Task goal:
Only lines that contain the string "physical" should be returned from the material below.

Records shown:
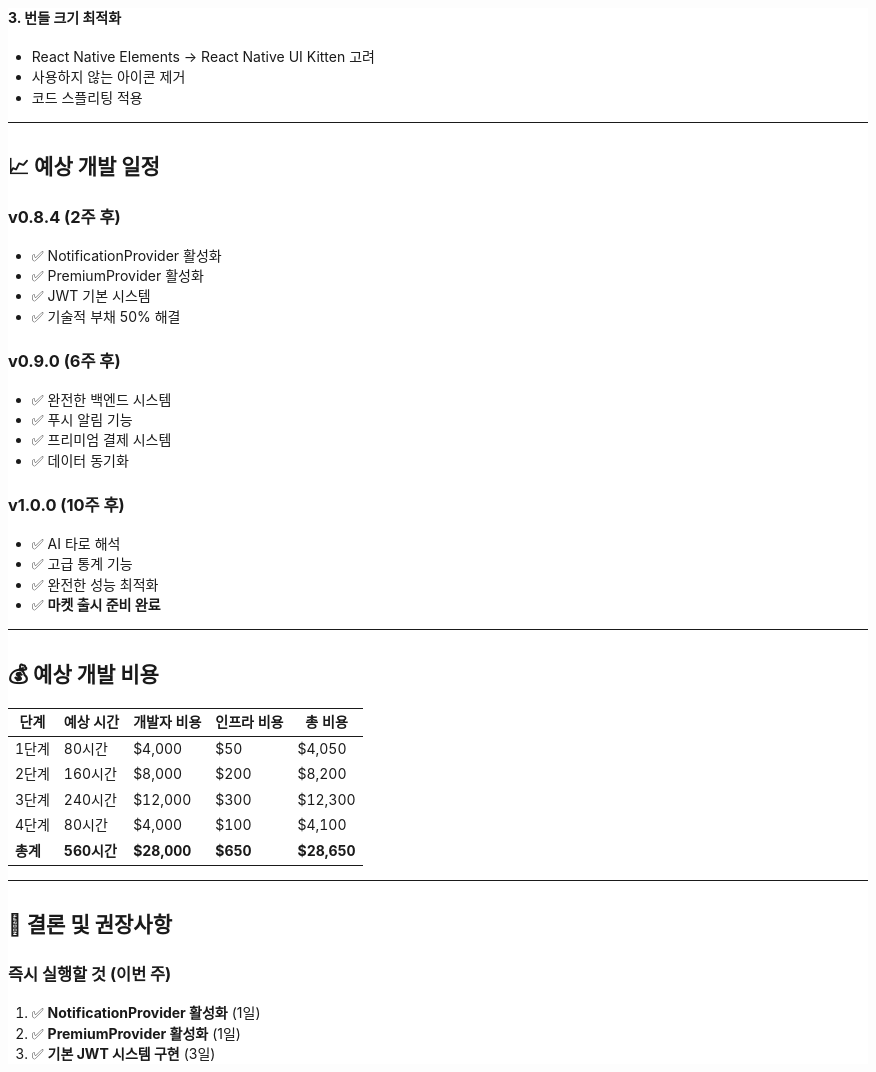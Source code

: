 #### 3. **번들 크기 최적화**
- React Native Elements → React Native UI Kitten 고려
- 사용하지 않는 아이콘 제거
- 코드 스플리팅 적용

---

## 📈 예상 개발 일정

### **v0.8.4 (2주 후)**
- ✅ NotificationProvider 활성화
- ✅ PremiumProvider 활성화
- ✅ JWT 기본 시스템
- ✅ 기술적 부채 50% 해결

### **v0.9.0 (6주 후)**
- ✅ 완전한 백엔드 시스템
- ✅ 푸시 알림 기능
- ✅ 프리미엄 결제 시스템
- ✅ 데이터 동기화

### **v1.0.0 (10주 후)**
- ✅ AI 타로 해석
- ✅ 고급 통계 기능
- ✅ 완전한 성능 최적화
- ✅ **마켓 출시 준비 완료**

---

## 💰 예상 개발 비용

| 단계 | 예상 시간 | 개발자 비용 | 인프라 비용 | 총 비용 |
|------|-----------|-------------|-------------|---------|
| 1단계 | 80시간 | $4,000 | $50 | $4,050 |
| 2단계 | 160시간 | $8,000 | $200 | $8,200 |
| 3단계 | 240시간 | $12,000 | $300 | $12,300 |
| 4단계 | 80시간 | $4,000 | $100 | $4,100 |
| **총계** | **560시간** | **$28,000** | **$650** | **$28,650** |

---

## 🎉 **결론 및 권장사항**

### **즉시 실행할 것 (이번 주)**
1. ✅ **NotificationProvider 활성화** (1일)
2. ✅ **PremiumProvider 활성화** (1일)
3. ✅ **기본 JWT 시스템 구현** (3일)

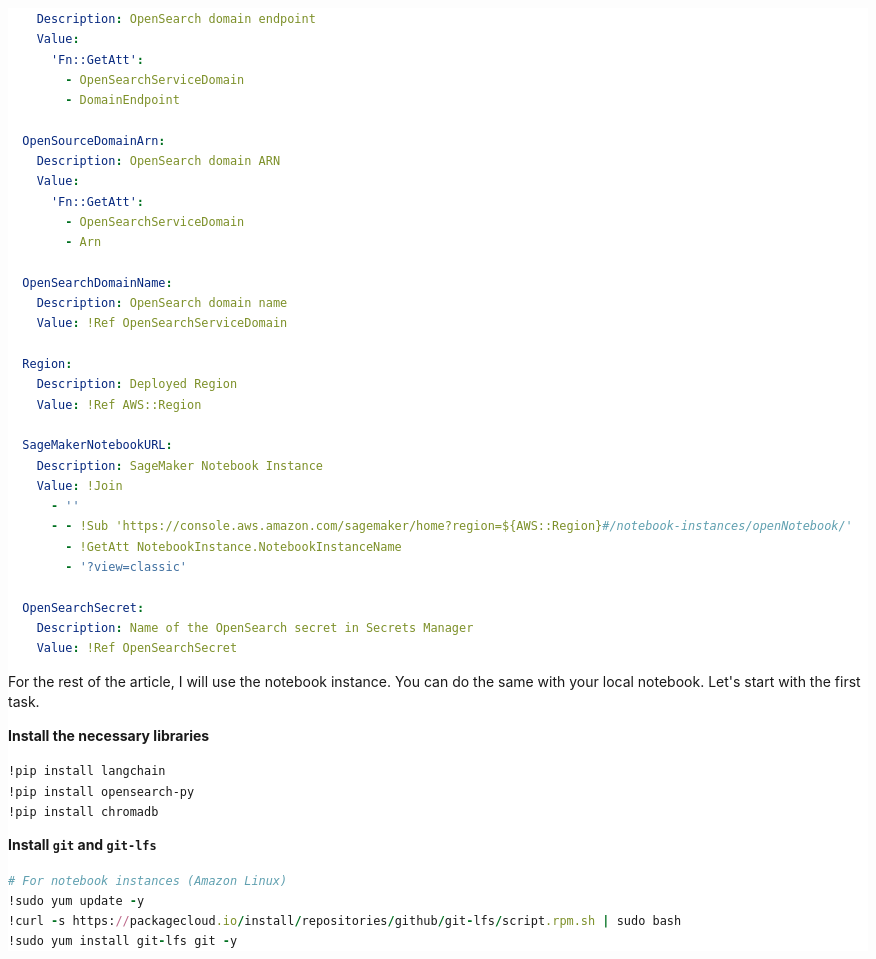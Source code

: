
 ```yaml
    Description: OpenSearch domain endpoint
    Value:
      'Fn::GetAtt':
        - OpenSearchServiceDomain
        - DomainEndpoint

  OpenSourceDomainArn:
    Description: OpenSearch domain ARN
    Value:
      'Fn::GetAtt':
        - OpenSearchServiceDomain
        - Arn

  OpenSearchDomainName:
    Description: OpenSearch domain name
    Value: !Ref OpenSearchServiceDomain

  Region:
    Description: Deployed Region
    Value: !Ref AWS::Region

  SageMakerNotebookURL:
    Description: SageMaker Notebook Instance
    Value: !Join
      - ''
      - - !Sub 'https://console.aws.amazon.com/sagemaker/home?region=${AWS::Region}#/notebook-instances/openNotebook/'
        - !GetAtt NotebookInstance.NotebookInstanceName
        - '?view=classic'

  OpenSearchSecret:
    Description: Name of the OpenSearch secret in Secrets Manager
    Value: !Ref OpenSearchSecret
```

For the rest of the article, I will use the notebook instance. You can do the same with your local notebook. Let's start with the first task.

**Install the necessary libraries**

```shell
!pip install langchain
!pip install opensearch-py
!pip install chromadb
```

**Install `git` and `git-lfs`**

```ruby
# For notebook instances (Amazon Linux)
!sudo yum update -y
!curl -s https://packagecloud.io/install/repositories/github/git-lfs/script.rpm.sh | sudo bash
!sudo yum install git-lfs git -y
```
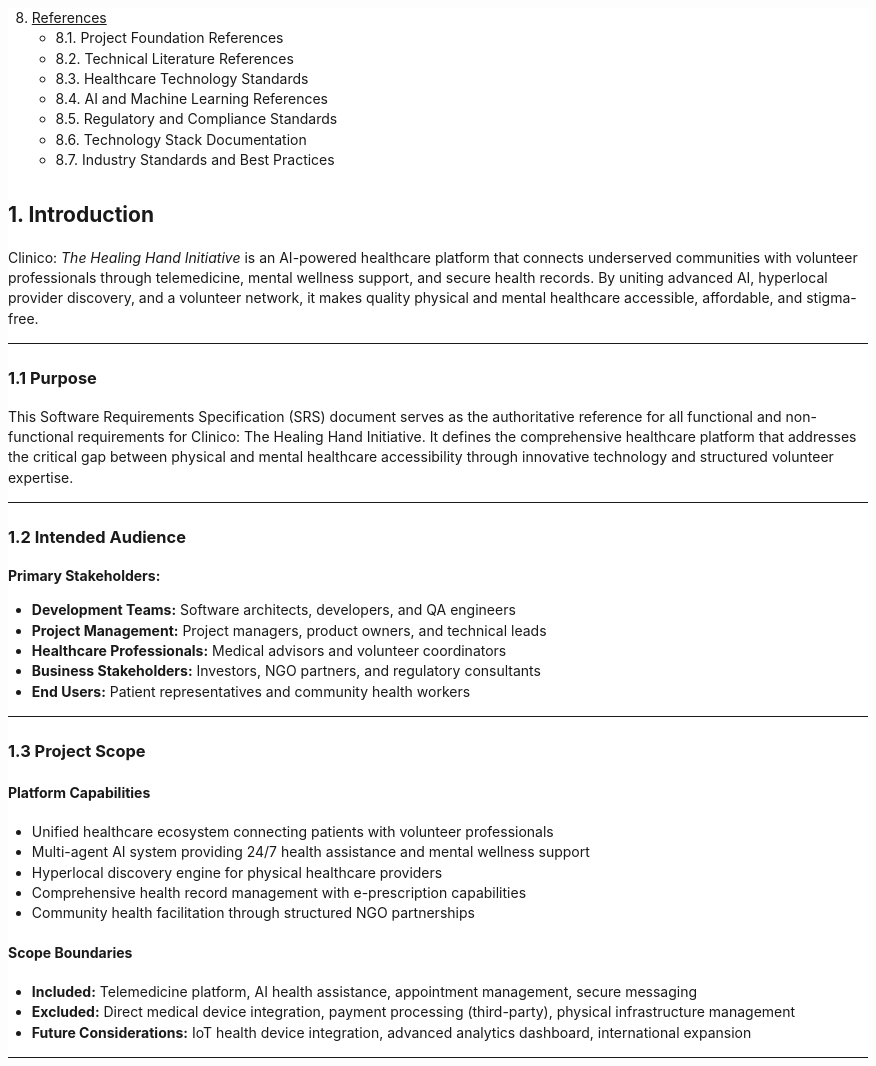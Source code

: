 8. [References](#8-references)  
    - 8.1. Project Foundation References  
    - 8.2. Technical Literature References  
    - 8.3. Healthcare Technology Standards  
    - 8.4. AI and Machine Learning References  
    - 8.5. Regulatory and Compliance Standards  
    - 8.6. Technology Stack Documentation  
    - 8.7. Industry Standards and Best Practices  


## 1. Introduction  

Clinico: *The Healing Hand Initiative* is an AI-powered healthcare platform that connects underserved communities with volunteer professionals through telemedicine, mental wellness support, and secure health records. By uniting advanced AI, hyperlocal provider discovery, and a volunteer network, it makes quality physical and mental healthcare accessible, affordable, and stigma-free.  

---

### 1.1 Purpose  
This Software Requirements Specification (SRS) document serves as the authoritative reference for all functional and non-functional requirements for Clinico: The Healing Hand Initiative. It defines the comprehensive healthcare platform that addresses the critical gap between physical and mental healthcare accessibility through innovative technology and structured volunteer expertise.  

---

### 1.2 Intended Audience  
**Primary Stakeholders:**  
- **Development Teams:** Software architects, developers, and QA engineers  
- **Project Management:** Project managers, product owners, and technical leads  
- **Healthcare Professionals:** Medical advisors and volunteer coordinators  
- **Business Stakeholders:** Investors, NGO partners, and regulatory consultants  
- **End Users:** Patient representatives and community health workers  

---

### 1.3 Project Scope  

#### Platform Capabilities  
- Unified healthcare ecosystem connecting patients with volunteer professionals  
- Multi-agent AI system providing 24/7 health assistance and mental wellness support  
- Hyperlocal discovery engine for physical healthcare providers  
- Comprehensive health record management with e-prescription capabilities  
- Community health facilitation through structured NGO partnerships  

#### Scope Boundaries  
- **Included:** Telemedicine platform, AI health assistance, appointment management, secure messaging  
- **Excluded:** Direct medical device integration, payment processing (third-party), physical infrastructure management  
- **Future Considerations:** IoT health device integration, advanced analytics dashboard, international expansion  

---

The completed task:
Clinico: *The Healing Hand Initiative* is an AI-powered healthcare platform that connects underserved communities with volunteer professionals through telemedicine, mental wellness support, and secure health records. By uniting advanced AI, hyperlocal provider discovery, and a volunteer network, it makes quality physical and mental healthcare accessible, affordable, and stigma-free.  
This Software Requirements Specification (SRS) document serves as the authoritative reference for all functional and non-functional requirements for Clinico: The Healing Hand Initiative. It defines the comprehensive healthcare platform that addresses the critical gap between physical and mental healthcare accessibility through innovative technology and structured volunteer expertise.  
- Hyperlocal discovery engine for physical healthcare providers  
- **Excluded:** Direct medical device integration, payment processing (third-party), physical infrastructure management  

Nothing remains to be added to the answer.